%%

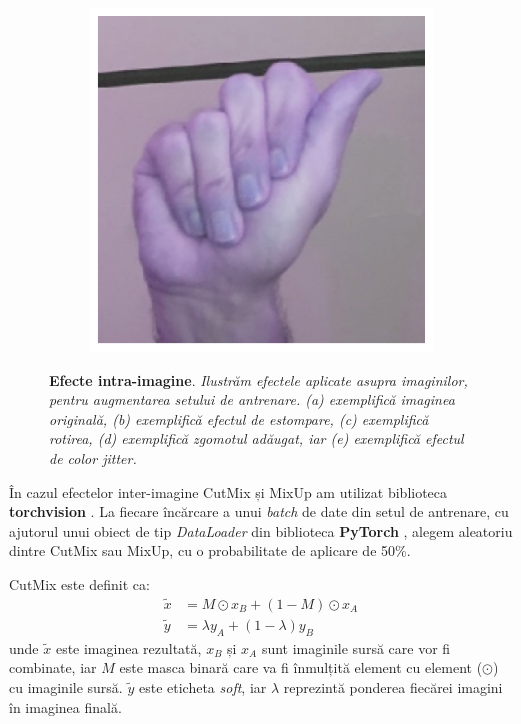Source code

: \begin{figure}[H]
\begin{subfigure}{0.18\textwidth}
      \caption{}
    \end{subfigure}
    \hspace{0.005\textwidth}
    \begin{subfigure}{0.18\textwidth}
      \includegraphics[width=\linewidth]{images/2-recunoasterea-asl/imagine_a_color_jitter.png}
      \caption{}
    \end{subfigure}

  \caption[Efecte intra-imagine]{\textbf{Efecte intra-imagine}. \textit{Ilustrăm efectele aplicate asupra imaginilor, pentru augmentarea setului de antrenare. (a) exemplifică imaginea originală, (b) exemplifică efectul de estompare, (c) exemplifică rotirea, (d) exemplifică zgomotul adăugat, iar (e) exemplifică efectul de color jitter.}}
  \label{fig:exemplu_efecte_clasice}
\end{figure}

În cazul efectelor inter-imagine CutMix și MixUp am utilizat biblioteca \textbf{torchvision} \cite{torchvision2016}. La fiecare încărcare a unui \textit{batch} de date din setul de antrenare, cu ajutorul unui obiect de tip \textit{DataLoader} din biblioteca \textbf{PyTorch} \cite{pytorch}, alegem aleatoriu dintre CutMix sau MixUp, cu o probabilitate de aplicare de 50\%. 

CutMix este definit ca:
\begin{equation}
    \begin{aligned}
        \tilde{x} &= M \odot x_B + (1 - M) \odot x_A \\
        \tilde{y} &= \lambda y_A + (1 - \lambda) y_B
    \end{aligned}
    \label{eq:cutmix}
\end{equation}
unde $\tilde{x}$ este imaginea rezultată, $x_B$ și $x_A$ sunt imaginile sursă care vor fi combinate, iar $M$ este masca binară care va fi înmulțită element cu element ($\odot$) cu imaginile sursă. $\tilde{y}$ este eticheta \textit{soft}, iar $\lambda$ reprezintă ponderea fiecărei imagini în imaginea finală.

%%

* _WHAT YOU NEED TO DO_:
From the entries above, work out the number of lines containing the string "odot" and give that number by itself.

* _ANSWER TO THE EXERCISE_:
2